Gentechnisch veränderte Pflanzen (GMPs), die auf den Markt gebracht werden sollen, können so gestaltet werden, dass sie durch RNA-Interferenz (RNAi) eine „Gen-Stilllegung“ bewirken. Die Risiken für den Menschen sind dabei weitgehend nicht untersucht.

Die Europäische Behörde für Lebensmittelsicherheit (EFSA) und andere internationale Risikobewertungsstellen/Regulierungsbehörden haben mehrere Maßnahmen ergriffen, um festzustellen, ob die bestehenden Risikobewertungsansätze für GMPs für die Risikobewertung von RNAi-basierten GMPs geeignet sind oder ergänzende oder alternative Ansätze erfordern. Unseres Wissens wurden auf internationaler Ebene keine speziellen Richtlinien für die Risikobewertung und Regulierung von RNAi-basierten GMPs entwickelt, was bestätigt, dass bestehende wissenschaftlich fundierte Risikobewertungsansätze für GMPs im Allgemeinen als für RNAi-basierte GMPs geeignet angesehen werden. Für die Risikobewertung von RNAi-basierten GMPs wurden jedoch einige Besonderheiten festgestellt.

In dieser Studie berichten Forscher über einige dieser Besonderheiten, die vom GMO-Gremium der EFSA für die molekulare Charakterisierung, die Bewertung der Lebensmittel-/Futtermittelsicherheit und die Bewertung des Umweltrisikos von RNAi-basierten GMPs festgestellt und berücksichtigt wurden, wobei wir den DvSnf7-dsRNA-exprimierenden Mais MON87411 als Fallstudie verwenden.

„Pflanzen können so verändert werden, dass sie durch RNA-Interferenz (RNAi) eine Gen-Stilllegung bewirken. Derzeit wurden RNAi-basierte GMPs entwickelt, die entweder eine doppelsträngige RNA (dsRNA) oder einen künstlichen microRNA (miRNA)-Vorläufer exprimieren. Diese Moleküle werden durch Dicer/Dicer-ähnliche Proteine in einen Pool kleiner RNAs gespalten, die 20–30 Nukleotide lang sind (small interfering RNAs [siRNAs] oder miRNAs), und die spezifisch die Ziel-/Messenger-RNA (mRNA) mit perfekter oder nahezu perfekter Komplementarität binden ( Burand und Hunter, 2013 ; Koch und Kogel, 2014 ; Cagliari et al., 2019 ). siRNAs und miRNAs binden an ein Argonaute-Protein und bilden den RNAi-induzierten Silencing-Komplex, der aufgrund seiner Sequenzhomologie auf verwandte RNAs abzielt. Aktuelle RNAi-basierte GMPs exprimieren typischerweise eine dsRNA, die entweder darauf ausgelegt ist, eine endogene mRNA der Pflanze herunterzuregulieren (z. B. um die Nährstoffzusammensetzung zu verändern) oder ein Gen in Schädlingen oder Krankheitserregern, die diese Pflanzen befallen, die sogenannte Umwelt-RNAi (z. B. Ivashuta et al., 2015 ).“

Dazu die Autoren weiter:

„Kleine interferierende RNAs und miRNAs können außerdem die Stilllegung von Genen in der Pflanze auslösen, die nicht die beabsichtigten Ziele sind (d. h. Off-Targets ), was zu unbeabsichtigten Phänotypen führt ( Casacuberta et al., 2015 )“.

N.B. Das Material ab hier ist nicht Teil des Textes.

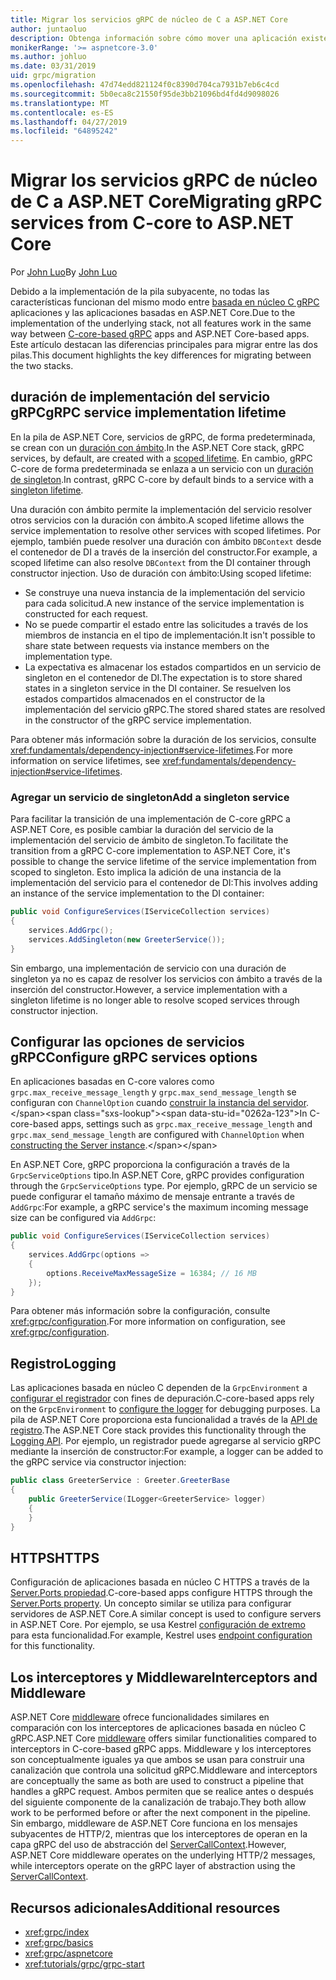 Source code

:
 ```yaml
---
title: Migrar los servicios gRPC de núcleo de C a ASP.NET Core
author: juntaoluo
description: Obtenga información sobre cómo mover una aplicación existente de gRPC en función de C-core para ejecutarse sobre la pila de ASP.NET Core.
monikerRange: '>= aspnetcore-3.0'
ms.author: johluo
ms.date: 03/31/2019
uid: grpc/migration
ms.openlocfilehash: 47d74edd821124f0c8390d704ca7931b7eb6c4cd
ms.sourcegitcommit: 5b0eca8c21550f95de3bb21096bd4fd4d9098026
ms.translationtype: MT
ms.contentlocale: es-ES
ms.lasthandoff: 04/27/2019
ms.locfileid: "64895242"
---
```

# <a name="migrating-grpc-services-from-c-core-to-aspnet-core"></a><span data-ttu-id="0262a-103">Migrar los servicios gRPC de núcleo de C a ASP.NET Core</span><span class="sxs-lookup"><span data-stu-id="0262a-103">Migrating gRPC services from C-core to ASP.NET Core</span></span>

<span data-ttu-id="0262a-104">Por [John Luo](https://github.com/juntaoluo)</span><span class="sxs-lookup"><span data-stu-id="0262a-104">By [John Luo](https://github.com/juntaoluo)</span></span>

<span data-ttu-id="0262a-105">Debido a la implementación de la pila subyacente, no todas las características funcionan del mismo modo entre [basada en núcleo C gRPC](https://grpc.io/blog/grpc-stacks) aplicaciones y las aplicaciones basadas en ASP.NET Core.</span><span class="sxs-lookup"><span data-stu-id="0262a-105">Due to the implementation of the underlying stack, not all features work in the same way between [C-core-based gRPC](https://grpc.io/blog/grpc-stacks) apps and ASP.NET Core-based apps.</span></span> <span data-ttu-id="0262a-106">Este artículo destacan las diferencias principales para migrar entre las dos pilas.</span><span class="sxs-lookup"><span data-stu-id="0262a-106">This document highlights the key differences for migrating between the two stacks.</span></span>

## <a name="grpc-service-implementation-lifetime"></a><span data-ttu-id="0262a-107">duración de implementación del servicio gRPC</span><span class="sxs-lookup"><span data-stu-id="0262a-107">gRPC service implementation lifetime</span></span>

<span data-ttu-id="0262a-108">En la pila de ASP.NET Core, servicios de gRPC, de forma predeterminada, se crean con un [duración con ámbito](xref:fundamentals/dependency-injection#service-lifetimes).</span><span class="sxs-lookup"><span data-stu-id="0262a-108">In the ASP.NET Core stack, gRPC services, by default, are created with a [scoped lifetime](xref:fundamentals/dependency-injection#service-lifetimes).</span></span> <span data-ttu-id="0262a-109">En cambio, gRPC C-core de forma predeterminada se enlaza a un servicio con un [duración de singleton](xref:fundamentals/dependency-injection#service-lifetimes).</span><span class="sxs-lookup"><span data-stu-id="0262a-109">In contrast, gRPC C-core by default binds to a service with a [singleton lifetime](xref:fundamentals/dependency-injection#service-lifetimes).</span></span>

<span data-ttu-id="0262a-110">Una duración con ámbito permite la implementación del servicio resolver otros servicios con la duración con ámbito.</span><span class="sxs-lookup"><span data-stu-id="0262a-110">A scoped lifetime allows the service implementation to resolve other services with scoped lifetimes.</span></span> <span data-ttu-id="0262a-111">Por ejemplo, también puede resolver una duración con ámbito `DBContext` desde el contenedor de DI a través de la inserción del constructor.</span><span class="sxs-lookup"><span data-stu-id="0262a-111">For example, a scoped lifetime can also resolve `DBContext` from the DI container through constructor injection.</span></span> <span data-ttu-id="0262a-112">Uso de duración con ámbito:</span><span class="sxs-lookup"><span data-stu-id="0262a-112">Using scoped lifetime:</span></span>

* <span data-ttu-id="0262a-113">Se construye una nueva instancia de la implementación del servicio para cada solicitud.</span><span class="sxs-lookup"><span data-stu-id="0262a-113">A new instance of the service implementation is constructed for each request.</span></span>
* <span data-ttu-id="0262a-114">No se puede compartir el estado entre las solicitudes a través de los miembros de instancia en el tipo de implementación.</span><span class="sxs-lookup"><span data-stu-id="0262a-114">It isn't possible to share state between requests via instance members on the implementation type.</span></span>
* <span data-ttu-id="0262a-115">La expectativa es almacenar los estados compartidos en un servicio de singleton en el contenedor de DI.</span><span class="sxs-lookup"><span data-stu-id="0262a-115">The expectation is to store shared states in a singleton service in the DI container.</span></span> <span data-ttu-id="0262a-116">Se resuelven los estados compartidos almacenados en el constructor de la implementación del servicio gRPC.</span><span class="sxs-lookup"><span data-stu-id="0262a-116">The stored shared states are resolved in the constructor of the gRPC service implementation.</span></span>

<span data-ttu-id="0262a-117">Para obtener más información sobre la duración de los servicios, consulte <xref:fundamentals/dependency-injection#service-lifetimes>.</span><span class="sxs-lookup"><span data-stu-id="0262a-117">For more information on service lifetimes, see <xref:fundamentals/dependency-injection#service-lifetimes>.</span></span>

### <a name="add-a-singleton-service"></a><span data-ttu-id="0262a-118">Agregar un servicio de singleton</span><span class="sxs-lookup"><span data-stu-id="0262a-118">Add a singleton service</span></span>

<span data-ttu-id="0262a-119">Para facilitar la transición de una implementación de C-core gRPC a ASP.NET Core, es posible cambiar la duración del servicio de la implementación del servicio de ámbito de singleton.</span><span class="sxs-lookup"><span data-stu-id="0262a-119">To facilitate the transition from a gRPC C-core implementation to ASP.NET Core, it's possible to change the service lifetime of the service implementation from scoped to singleton.</span></span> <span data-ttu-id="0262a-120">Esto implica la adición de una instancia de la implementación del servicio para el contenedor de DI:</span><span class="sxs-lookup"><span data-stu-id="0262a-120">This involves adding an instance of the service implementation to the DI container:</span></span>

```csharp
public void ConfigureServices(IServiceCollection services)
{
    services.AddGrpc();
    services.AddSingleton(new GreeterService());
}
```

<span data-ttu-id="0262a-121">Sin embargo, una implementación de servicio con una duración de singleton ya no es capaz de resolver los servicios con ámbito a través de la inserción del constructor.</span><span class="sxs-lookup"><span data-stu-id="0262a-121">However, a service implementation with a singleton lifetime is no longer able to resolve scoped services through constructor injection.</span></span>

## <a name="configure-grpc-services-options"></a><span data-ttu-id="0262a-122">Configurar las opciones de servicios gRPC</span><span class="sxs-lookup"><span data-stu-id="0262a-122">Configure gRPC services options</span></span>

<span data-ttu-id="0262a-123">En aplicaciones basadas en C-core valores como `grpc.max_receive_message_length` y `grpc.max_send_message_length` se configuran con `ChannelOption` cuando [construir la instancia del servidor](https://grpc.io/grpc/csharp/api/Grpc.Core.Server.html#Grpc_Core_Server__ctor_System_Collections_Generic_IEnumerable_Grpc_Core_ChannelOption__).</span><span class="sxs-lookup"><span data-stu-id="0262a-123">In C-core-based apps, settings such as `grpc.max_receive_message_length` and `grpc.max_send_message_length` are configured with `ChannelOption` when [constructing the Server instance](https://grpc.io/grpc/csharp/api/Grpc.Core.Server.html#Grpc_Core_Server__ctor_System_Collections_Generic_IEnumerable_Grpc_Core_ChannelOption__).</span></span>

<span data-ttu-id="0262a-124">En ASP.NET Core, gRPC proporciona la configuración a través de la `GrpcServiceOptions` tipo.</span><span class="sxs-lookup"><span data-stu-id="0262a-124">In ASP.NET Core, gRPC provides configuration through the `GrpcServiceOptions` type.</span></span> <span data-ttu-id="0262a-125">Por ejemplo, gRPC de un servicio se puede configurar el tamaño máximo de mensaje entrante a través de `AddGrpc`:</span><span class="sxs-lookup"><span data-stu-id="0262a-125">For example, a gRPC service's the maximum incoming message size can be configured via `AddGrpc`:</span></span>

```csharp
public void ConfigureServices(IServiceCollection services)
{
    services.AddGrpc(options =>
    {
        options.ReceiveMaxMessageSize = 16384; // 16 MB
    });
}
```

<span data-ttu-id="0262a-126">Para obtener más información sobre la configuración, consulte <xref:grpc/configuration>.</span><span class="sxs-lookup"><span data-stu-id="0262a-126">For more information on configuration, see <xref:grpc/configuration>.</span></span>

## <a name="logging"></a><span data-ttu-id="0262a-127">Registro</span><span class="sxs-lookup"><span data-stu-id="0262a-127">Logging</span></span>

<span data-ttu-id="0262a-128">Las aplicaciones basada en núcleo C dependen de la `GrpcEnvironment` a [configurar el registrador](https://grpc.io/grpc/csharp/api/Grpc.Core.GrpcEnvironment.html?q=size#Grpc_Core_GrpcEnvironment_SetLogger_Grpc_Core_Logging_ILogger_) con fines de depuración.</span><span class="sxs-lookup"><span data-stu-id="0262a-128">C-core-based apps rely on the `GrpcEnvironment` to [configure the logger](https://grpc.io/grpc/csharp/api/Grpc.Core.GrpcEnvironment.html?q=size#Grpc_Core_GrpcEnvironment_SetLogger_Grpc_Core_Logging_ILogger_) for debugging purposes.</span></span> <span data-ttu-id="0262a-129">La pila de ASP.NET Core proporciona esta funcionalidad a través de la [API de registro](xref:fundamentals/logging/index).</span><span class="sxs-lookup"><span data-stu-id="0262a-129">The ASP.NET Core stack provides this functionality through the [Logging API](xref:fundamentals/logging/index).</span></span> <span data-ttu-id="0262a-130">Por ejemplo, un registrador puede agregarse al servicio gRPC mediante la inserción de constructor:</span><span class="sxs-lookup"><span data-stu-id="0262a-130">For example, a logger can be added to the gRPC service via constructor injection:</span></span>

```csharp
public class GreeterService : Greeter.GreeterBase
{
    public GreeterService(ILogger<GreeterService> logger)
    {
    }
}
```

## <a name="https"></a><span data-ttu-id="0262a-131">HTTPS</span><span class="sxs-lookup"><span data-stu-id="0262a-131">HTTPS</span></span>

<span data-ttu-id="0262a-132">Configuración de aplicaciones basada en núcleo C HTTPS a través de la [Server.Ports propiedad](https://grpc.io/grpc/csharp/api/Grpc.Core.Server.html#Grpc_Core_Server_Ports).</span><span class="sxs-lookup"><span data-stu-id="0262a-132">C-core-based apps configure HTTPS through the [Server.Ports property](https://grpc.io/grpc/csharp/api/Grpc.Core.Server.html#Grpc_Core_Server_Ports).</span></span> <span data-ttu-id="0262a-133">Un concepto similar se utiliza para configurar servidores de ASP.NET Core.</span><span class="sxs-lookup"><span data-stu-id="0262a-133">A similar concept is used to configure servers in ASP.NET Core.</span></span> <span data-ttu-id="0262a-134">Por ejemplo, se usa Kestrel [configuración de extremo](xref:fundamentals/servers/kestrel#endpoint-configuration) para esta funcionalidad.</span><span class="sxs-lookup"><span data-stu-id="0262a-134">For example, Kestrel uses [endpoint configuration](xref:fundamentals/servers/kestrel#endpoint-configuration) for this functionality.</span></span>

## <a name="interceptors-and-middleware"></a><span data-ttu-id="0262a-135">Los interceptores y Middleware</span><span class="sxs-lookup"><span data-stu-id="0262a-135">Interceptors and Middleware</span></span>

<span data-ttu-id="0262a-136">ASP.NET Core [middleware](xref:fundamentals/middleware/index) ofrece funcionalidades similares en comparación con los interceptores de aplicaciones basada en núcleo C gRPC.</span><span class="sxs-lookup"><span data-stu-id="0262a-136">ASP.NET Core [middleware](xref:fundamentals/middleware/index) offers similar functionalities compared to interceptors in C-core-based gRPC apps.</span></span> <span data-ttu-id="0262a-137">Middleware y los interceptores son conceptualmente iguales ya que ambos se usan para construir una canalización que controla una solicitud gRPC.</span><span class="sxs-lookup"><span data-stu-id="0262a-137">Middleware and interceptors are conceptually the same as both are used to construct a pipeline that handles a gRPC request.</span></span> <span data-ttu-id="0262a-138">Ambos permiten que se realice antes o después del siguiente componente de la canalización de trabajo.</span><span class="sxs-lookup"><span data-stu-id="0262a-138">They both allow work to be performed before or after the next component in the pipeline.</span></span> <span data-ttu-id="0262a-139">Sin embargo, middleware de ASP.NET Core funciona en los mensajes subyacentes de HTTP/2, mientras que los interceptores de operan en la capa gRPC del uso de abstracción del [ServerCallContext](https://grpc.io/grpc/csharp/api/Grpc.Core.ServerCallContext.html).</span><span class="sxs-lookup"><span data-stu-id="0262a-139">However, ASP.NET Core middleware operates on the underlying HTTP/2 messages, while interceptors operate on the gRPC layer of abstraction using the [ServerCallContext](https://grpc.io/grpc/csharp/api/Grpc.Core.ServerCallContext.html).</span></span>

## <a name="additional-resources"></a><span data-ttu-id="0262a-140">Recursos adicionales</span><span class="sxs-lookup"><span data-stu-id="0262a-140">Additional resources</span></span>

* <xref:grpc/index>
* <xref:grpc/basics>
* <xref:grpc/aspnetcore>
* <xref:tutorials/grpc/grpc-start>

Stellungnahmen des GMO-Gremiums zu RNAi-basierten GMPs :

„Das GMO-Gremium der EFSA bewertete Anträge auf Marktzulassung für den Import und die Verarbeitung der Kartoffelsorte EH92-527-1 (einschließlich Anbau in der EU) und der Sojabohnen MON87705, 305423, MON87705 × MON89788 und 305423 × 40−3−2 (ohne Anbau) für Lebens- und Futtermittelzwecke. Diese Anträge sollen pflanzenspezifische endogene Transkripte herunterregulieren, die den Amylose- und Stärkegehalt in Kartoffelknollen oder das Fettsäureprofil von Sojabohnen modulieren ( EFSA-Gremium für genetisch veränderte Organismen [EFSA GMO], 2006a , 2012 , 2015 ; EFSA-Gremium für genetisch veränderte Organismen [EFSA GMO], 2013 , 2016 ). Kürzlich bewertete das GMO-Gremium auch die Maisereignisse MON87411 und MON87427 × MON89034 × MIR162 × MON87411, die Fälle von RNAi in der Umwelt darstellen ( EFSA-Gremium für gentechnisch veränderte Organismen [EFSA GMO], Naegeli et al., 2018 bzw. 2019 ). Mais MON87411 exprimiert unter anderem eine insektizide DvSnf7-dsRNA, die das Snf7- Transkript im westlichen Maiswurzelbohrer ( Diabrotica spp.) herunterreguliert und so Schutz vor diesem großen Maisschädling bietet. Einige Aspekte der Risikobewertung von Mais MON87411 werden weiter unten erörtert.“

Sicherheitsbewertung von Lebensmitteln und Futtermitteln


„Wie durch den externen wissenschaftlichen Bericht ( Dávalos et al., 2019 ) unterstützt, sind ncRNAs, einschließlich Silencing-RNAs, allgegenwärtige Bestandteile der Ernährung von Mensch und Tier. Es ist bekannt, dass Silencing-RNAs aus der Nahrung bald nach der Einnahme aufgrund der Bedingungen (z. B. pH-Wert) und Enzyme im Lumen des Gastrointestinaltrakts sowie aufgrund mehrerer Barrieren auf zellulärer (z. B. Darmschleimhaut) und intrazellulärer (z. B. lysosomales System) Ebene, die ihre systemische Absorption verhindern, rasch abgebaut werden. Daher kann die Menge an Silencing-RNAs, die nach der Einnahme von FF aus der Nahrung absorbiert wird, bei Menschen und Tieren (Säugetieren, Vögeln und Fischen) als vernachlässigbar angesehen werden, sofern keine chemischen Modifikationen vorgenommen werden, die ihre Stabilität erhöhen.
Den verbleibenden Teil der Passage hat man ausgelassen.